** Task description **
Every entry below, from first to last, should be copied exactly.
=== Section Start ===
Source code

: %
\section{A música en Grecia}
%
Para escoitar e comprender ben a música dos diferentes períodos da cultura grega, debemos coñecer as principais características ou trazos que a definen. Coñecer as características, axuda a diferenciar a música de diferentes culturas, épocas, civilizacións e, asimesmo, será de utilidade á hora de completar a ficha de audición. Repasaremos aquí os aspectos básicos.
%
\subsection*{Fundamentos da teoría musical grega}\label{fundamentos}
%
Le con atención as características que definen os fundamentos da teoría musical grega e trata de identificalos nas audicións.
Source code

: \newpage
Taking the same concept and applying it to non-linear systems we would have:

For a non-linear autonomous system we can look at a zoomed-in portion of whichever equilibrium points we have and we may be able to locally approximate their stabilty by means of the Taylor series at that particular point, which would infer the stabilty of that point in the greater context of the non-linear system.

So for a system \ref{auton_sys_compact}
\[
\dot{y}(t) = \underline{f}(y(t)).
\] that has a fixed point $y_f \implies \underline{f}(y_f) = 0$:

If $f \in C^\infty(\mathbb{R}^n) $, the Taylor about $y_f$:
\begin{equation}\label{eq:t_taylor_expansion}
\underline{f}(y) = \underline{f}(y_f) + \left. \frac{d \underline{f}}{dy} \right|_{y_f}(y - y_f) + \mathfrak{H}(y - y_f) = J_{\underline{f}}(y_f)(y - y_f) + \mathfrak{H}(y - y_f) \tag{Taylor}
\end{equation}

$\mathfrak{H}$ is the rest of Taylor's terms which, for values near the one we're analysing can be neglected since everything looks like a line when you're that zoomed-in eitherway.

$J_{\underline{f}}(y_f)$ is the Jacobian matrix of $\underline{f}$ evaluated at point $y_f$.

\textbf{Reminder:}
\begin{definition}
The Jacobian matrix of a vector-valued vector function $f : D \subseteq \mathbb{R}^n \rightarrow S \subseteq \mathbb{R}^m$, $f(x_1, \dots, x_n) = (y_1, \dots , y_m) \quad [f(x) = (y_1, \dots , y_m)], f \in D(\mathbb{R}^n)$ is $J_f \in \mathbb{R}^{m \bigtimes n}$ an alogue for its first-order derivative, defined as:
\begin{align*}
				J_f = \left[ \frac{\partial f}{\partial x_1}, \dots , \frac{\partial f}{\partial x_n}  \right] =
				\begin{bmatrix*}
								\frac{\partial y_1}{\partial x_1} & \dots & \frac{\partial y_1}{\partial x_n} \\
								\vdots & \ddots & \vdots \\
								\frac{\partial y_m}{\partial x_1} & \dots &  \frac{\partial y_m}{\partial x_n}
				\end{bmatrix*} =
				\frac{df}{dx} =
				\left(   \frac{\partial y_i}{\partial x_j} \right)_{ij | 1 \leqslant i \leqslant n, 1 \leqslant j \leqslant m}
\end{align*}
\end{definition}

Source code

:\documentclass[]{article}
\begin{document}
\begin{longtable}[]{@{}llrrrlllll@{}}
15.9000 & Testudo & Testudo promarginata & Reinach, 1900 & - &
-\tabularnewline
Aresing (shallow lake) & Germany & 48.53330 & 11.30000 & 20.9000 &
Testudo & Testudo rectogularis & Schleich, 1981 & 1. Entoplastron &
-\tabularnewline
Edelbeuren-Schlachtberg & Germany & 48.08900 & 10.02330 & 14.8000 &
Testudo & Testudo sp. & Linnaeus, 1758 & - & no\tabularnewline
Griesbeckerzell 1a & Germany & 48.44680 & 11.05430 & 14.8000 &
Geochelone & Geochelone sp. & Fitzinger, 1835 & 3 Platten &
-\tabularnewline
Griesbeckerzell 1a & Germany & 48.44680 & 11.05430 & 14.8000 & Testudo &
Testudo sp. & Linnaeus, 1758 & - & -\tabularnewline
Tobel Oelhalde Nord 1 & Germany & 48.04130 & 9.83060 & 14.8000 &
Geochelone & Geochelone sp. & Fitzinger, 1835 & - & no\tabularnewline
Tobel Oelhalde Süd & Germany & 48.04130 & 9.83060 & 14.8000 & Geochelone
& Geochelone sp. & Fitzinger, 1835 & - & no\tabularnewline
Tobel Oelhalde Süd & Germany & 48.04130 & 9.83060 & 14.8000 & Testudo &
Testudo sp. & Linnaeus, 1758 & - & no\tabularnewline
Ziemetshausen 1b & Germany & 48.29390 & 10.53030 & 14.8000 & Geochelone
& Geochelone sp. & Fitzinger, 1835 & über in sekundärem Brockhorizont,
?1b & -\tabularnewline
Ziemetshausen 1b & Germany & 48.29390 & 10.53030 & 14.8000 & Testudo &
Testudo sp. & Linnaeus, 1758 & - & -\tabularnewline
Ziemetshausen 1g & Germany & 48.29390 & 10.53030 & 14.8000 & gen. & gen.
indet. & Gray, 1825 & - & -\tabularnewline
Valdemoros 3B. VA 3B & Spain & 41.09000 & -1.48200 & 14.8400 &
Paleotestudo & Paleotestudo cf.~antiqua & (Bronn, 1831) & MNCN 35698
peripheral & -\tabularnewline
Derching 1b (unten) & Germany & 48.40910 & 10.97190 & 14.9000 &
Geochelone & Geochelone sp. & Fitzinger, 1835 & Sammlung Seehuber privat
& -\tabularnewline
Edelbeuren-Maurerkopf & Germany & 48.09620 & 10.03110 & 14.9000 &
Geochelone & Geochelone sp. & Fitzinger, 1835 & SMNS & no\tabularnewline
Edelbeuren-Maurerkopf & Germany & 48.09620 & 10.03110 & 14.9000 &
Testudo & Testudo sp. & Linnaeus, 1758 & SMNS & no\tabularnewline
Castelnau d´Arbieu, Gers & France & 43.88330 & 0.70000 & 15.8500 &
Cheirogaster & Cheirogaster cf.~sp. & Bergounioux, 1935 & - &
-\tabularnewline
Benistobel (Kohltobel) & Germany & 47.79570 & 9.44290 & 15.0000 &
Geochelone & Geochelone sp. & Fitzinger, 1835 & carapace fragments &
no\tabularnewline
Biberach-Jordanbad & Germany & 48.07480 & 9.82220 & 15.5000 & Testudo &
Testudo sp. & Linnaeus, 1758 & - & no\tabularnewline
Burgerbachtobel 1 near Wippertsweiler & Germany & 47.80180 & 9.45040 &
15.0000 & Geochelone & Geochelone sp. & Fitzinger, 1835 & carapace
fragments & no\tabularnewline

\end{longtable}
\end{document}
=== Section End ===
** Worked solution **
Source code

: %
\section{A música en Grecia}
%
Para escoitar e comprender ben a música dos diferentes períodos da cultura grega, debemos coñecer as principais características ou trazos que a definen. Coñecer as características, axuda a diferenciar a música de diferentes culturas, épocas, civilizacións e, asimesmo, será de utilidade á hora de completar a ficha de audición. Repasaremos aquí os aspectos básicos.
%
\subsection*{Fundamentos da teoría musical grega}\label{fundamentos}
%
Le con atención as características que definen os fundamentos da teoría musical grega e trata de identificalos nas audicións.
Source code

: \newpage
Taking the same concept and applying it to non-linear systems we would have:

For a non-linear autonomous system we can look at a zoomed-in portion of whichever equilibrium points we have and we may be able to locally approximate their stabilty by means of the Taylor series at that particular point, which would infer the stabilty of that point in the greater context of the non-linear system.

So for a system \ref{auton_sys_compact}
\[
\dot{y}(t) = \underline{f}(y(t)).
\] that has a fixed point $y_f \implies \underline{f}(y_f) = 0$:

If $f \in C^\infty(\mathbb{R}^n) $, the Taylor about $y_f$:
\begin{equation}\label{eq:t_taylor_expansion}
\underline{f}(y) = \underline{f}(y_f) + \left. \frac{d \underline{f}}{dy} \right|_{y_f}(y - y_f) + \mathfrak{H}(y - y_f) = J_{\underline{f}}(y_f)(y - y_f) + \mathfrak{H}(y - y_f) \tag{Taylor}
\end{equation}

$\mathfrak{H}$ is the rest of Taylor's terms which, for values near the one we're analysing can be neglected since everything looks like a line when you're that zoomed-in eitherway.

$J_{\underline{f}}(y_f)$ is the Jacobian matrix of $\underline{f}$ evaluated at point $y_f$.

\textbf{Reminder:}
\begin{definition}
The Jacobian matrix of a vector-valued vector function $f : D \subseteq \mathbb{R}^n \rightarrow S \subseteq \mathbb{R}^m$, $f(x_1, \dots, x_n) = (y_1, \dots , y_m) \quad [f(x) = (y_1, \dots , y_m)], f \in D(\mathbb{R}^n)$ is $J_f \in \mathbb{R}^{m \bigtimes n}$ an alogue for its first-order derivative, defined as:
\begin{align*}
				J_f = \left[ \frac{\partial f}{\partial x_1}, \dots , \frac{\partial f}{\partial x_n}  \right] =
				\begin{bmatrix*}
								\frac{\partial y_1}{\partial x_1} & \dots & \frac{\partial y_1}{\partial x_n} \\
								\vdots & \ddots & \vdots \\
								\frac{\partial y_m}{\partial x_1} & \dots &  \frac{\partial y_m}{\partial x_n}
				\end{bmatrix*} =
				\frac{df}{dx} =
				\left(   \frac{\partial y_i}{\partial x_j} \right)_{ij | 1 \leqslant i \leqslant n, 1 \leqslant j \leqslant m}
\end{align*}
\end{definition}

Source code

:\documentclass[]{article}
\begin{document}
\begin{longtable}[]{@{}llrrrlllll@{}}
15.9000 & Testudo & Testudo promarginata & Reinach, 1900 & - &
-\tabularnewline
Aresing (shallow lake) & Germany & 48.53330 & 11.30000 & 20.9000 &
Testudo & Testudo rectogularis & Schleich, 1981 & 1. Entoplastron &
-\tabularnewline
Edelbeuren-Schlachtberg & Germany & 48.08900 & 10.02330 & 14.8000 &
Testudo & Testudo sp. & Linnaeus, 1758 & - & no\tabularnewline
Griesbeckerzell 1a & Germany & 48.44680 & 11.05430 & 14.8000 &
Geochelone & Geochelone sp. & Fitzinger, 1835 & 3 Platten &
-\tabularnewline
Griesbeckerzell 1a & Germany & 48.44680 & 11.05430 & 14.8000 & Testudo &
Testudo sp. & Linnaeus, 1758 & - & -\tabularnewline
Tobel Oelhalde Nord 1 & Germany & 48.04130 & 9.83060 & 14.8000 &
Geochelone & Geochelone sp. & Fitzinger, 1835 & - & no\tabularnewline
Tobel Oelhalde Süd & Germany & 48.04130 & 9.83060 & 14.8000 & Geochelone
& Geochelone sp. & Fitzinger, 1835 & - & no\tabularnewline
Tobel Oelhalde Süd & Germany & 48.04130 & 9.83060 & 14.8000 & Testudo &
Testudo sp. & Linnaeus, 1758 & - & no\tabularnewline
Ziemetshausen 1b & Germany & 48.29390 & 10.53030 & 14.8000 & Geochelone
& Geochelone sp. & Fitzinger, 1835 & über in sekundärem Brockhorizont,
?1b & -\tabularnewline
Ziemetshausen 1b & Germany & 48.29390 & 10.53030 & 14.8000 & Testudo &
Testudo sp. & Linnaeus, 1758 & - & -\tabularnewline
Ziemetshausen 1g & Germany & 48.29390 & 10.53030 & 14.8000 & gen. & gen.
indet. & Gray, 1825 & - & -\tabularnewline
Valdemoros 3B. VA 3B & Spain & 41.09000 & -1.48200 & 14.8400 &
Paleotestudo & Paleotestudo cf.~antiqua & (Bronn, 1831) & MNCN 35698
peripheral & -\tabularnewline
Derching 1b (unten) & Germany & 48.40910 & 10.97190 & 14.9000 &
Geochelone & Geochelone sp. & Fitzinger, 1835 & Sammlung Seehuber privat
& -\tabularnewline
Edelbeuren-Maurerkopf & Germany & 48.09620 & 10.03110 & 14.9000 &
Geochelone & Geochelone sp. & Fitzinger, 1835 & SMNS & no\tabularnewline
Edelbeuren-Maurerkopf & Germany & 48.09620 & 10.03110 & 14.9000 &
Testudo & Testudo sp. & Linnaeus, 1758 & SMNS & no\tabularnewline
Castelnau d´Arbieu, Gers & France & 43.88330 & 0.70000 & 15.8500 &
Cheirogaster & Cheirogaster cf.~sp. & Bergounioux, 1935 & - &
-\tabularnewline
Benistobel (Kohltobel) & Germany & 47.79570 & 9.44290 & 15.0000 &
Geochelone & Geochelone sp. & Fitzinger, 1835 & carapace fragments &
no\tabularnewline
Biberach-Jordanbad & Germany & 48.07480 & 9.82220 & 15.5000 & Testudo &
Testudo sp. & Linnaeus, 1758 & - & no\tabularnewline
Burgerbachtobel 1 near Wippertsweiler & Germany & 47.80180 & 9.45040 &
15.0000 & Geochelone & Geochelone sp. & Fitzinger, 1835 & carapace
fragments & no\tabularnewline

\end{longtable}
\end{document}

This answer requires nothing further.